Gesture drawing is about capturing movement and energy. Turn off the internet and take your sketchpad to the coffee shop!
posted by Wordwoman at 10:36 AM on January 17, 2012 [1 favorite]


Same idea, slightly bigger pictures
Model references and techniques
Really cool application to understand facial expressions
posted by charles kaapjes at 10:38 AM on January 17, 2012 [7 favorites]


I disagree with stage whisper. Sketching from photos (or anatomy text books) can certainly help you understand the figure. Take what you learn and apply it to your life drawing or coffee shop sketching.

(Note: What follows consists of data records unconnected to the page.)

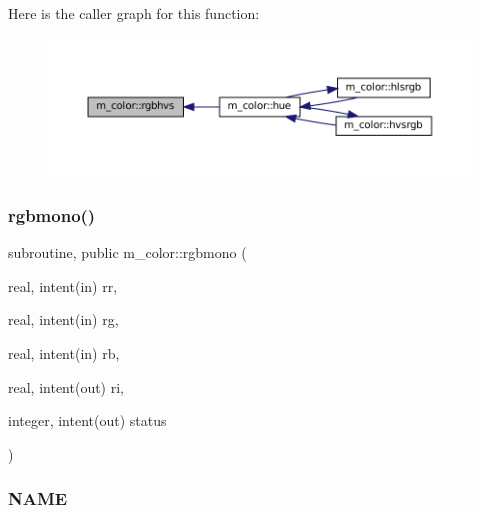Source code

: \begin{DoxyDescription}
\begin{DoxyPre}
\begin{DoxyPre} \end{DoxyPre}
\end{DoxyPre}



\begin{DoxyPre}
\begin{DoxyPre} \end{DoxyPre}
\end{DoxyPre}

\end{DoxyDescription}Here is the caller graph for this function\+:\nopagebreak
\begin{figure}[H]
\begin{center}
\leavevmode
\includegraphics[width=350pt]{namespacem__color_a76f00e1d418c4904a963094bc730a0e6_icgraph}
\end{center}
\end{figure}
\mbox{\label{namespacem__color_aca19999686fc20d79da580c6a643dc35}} 
\subsubsection{\texorpdfstring{rgbmono()}{rgbmono()}}
{\footnotesize\ttfamily subroutine, public m\+\_\+color\+::rgbmono (\begin{DoxyParamCaption}\item[{real, intent(in)}]{rr,  }\item[{real, intent(in)}]{rg,  }\item[{real, intent(in)}]{rb,  }\item[{real, intent(out)}]{ri,  }\item[{integer, intent(out)}]{status }\end{DoxyParamCaption})}



\subsubsection*{N\+A\+ME}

Tons of people can copy a life model without really understanding what they're looking at.

I say that as somebody who often is annoyed by artwork that relies heavily on photo reference.
posted by bonobothegreat at 11:03 AM on January 17, 2012 [1 favorite]


Also.
posted by zamboni at 11:03 AM on January 17, 2012


This is cool. But the pictures are kind of small. It's hard to warm up when you are leaning toward your screen. You almost have to stand up to do this kind of drawing. But maybe it's just me.

hot_monster

I can't figure out whether you're commenting thoughtfully or just being filthy!
posted by Jody Tresidder at 12:19 PM on January 17, 2012


Thougtfully. But I can see what you mean. Now who's being filthy? ;)
posted by hot_monster at 2:09 PM on January 17, 2012 [1 favorite]


I love this idea. Bi-ocularism (parallax) is not as big of an issue drawing from life as it is from still-life, usually, because you are usually far enough away to preserve their personal space.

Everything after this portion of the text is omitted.